# Stored data entries:
★ ★ ★ ★ ★
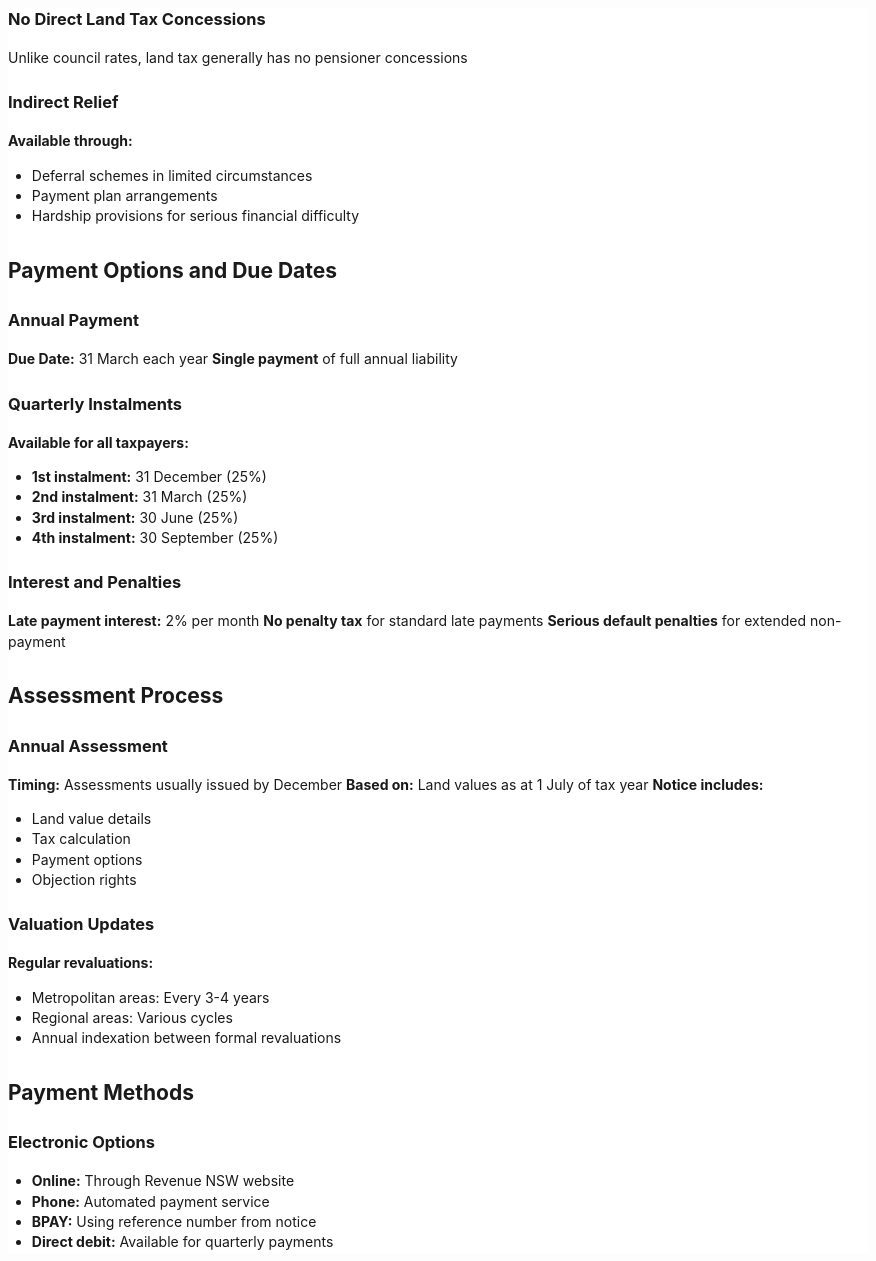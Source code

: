 ### No Direct Land Tax Concessions
Unlike council rates, land tax generally has no pensioner concessions

### Indirect Relief
**Available through:**
- Deferral schemes in limited circumstances
- Payment plan arrangements
- Hardship provisions for serious financial difficulty

## Payment Options and Due Dates

### Annual Payment
**Due Date:** 31 March each year
**Single payment** of full annual liability

### Quarterly Instalments
**Available for all taxpayers:**
- **1st instalment:** 31 December (25%)
- **2nd instalment:** 31 March (25%)
- **3rd instalment:** 30 June (25%)
- **4th instalment:** 30 September (25%)

### Interest and Penalties
**Late payment interest:** 2% per month
**No penalty tax** for standard late payments
**Serious default penalties** for extended non-payment

## Assessment Process

### Annual Assessment
**Timing:** Assessments usually issued by December
**Based on:** Land values as at 1 July of tax year
**Notice includes:**
- Land value details
- Tax calculation
- Payment options
- Objection rights

### Valuation Updates
**Regular revaluations:**
- Metropolitan areas: Every 3-4 years
- Regional areas: Various cycles
- Annual indexation between formal revaluations

## Payment Methods

### Electronic Options
- **Online:** Through Revenue NSW website
- **Phone:** Automated payment service
- **BPAY:** Using reference number from notice
- **Direct debit:** Available for quarterly payments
★ ★ ★ ★ ★
# Exercise goal:
Your output should be an exact copy of every line from the one containing "- Tax calculation" through the end of the records.

# Exercise output:
- Tax calculation
- Payment options
- Objection rights

### Valuation Updates
**Regular revaluations:**
- Metropolitan areas: Every 3-4 years
- Regional areas: Various cycles
- Annual indexation between formal revaluations

## Payment Methods

### Electronic Options
- **Online:** Through Revenue NSW website
- **Phone:** Automated payment service
- **BPAY:** Using reference number from notice
- **Direct debit:** Available for quarterly payments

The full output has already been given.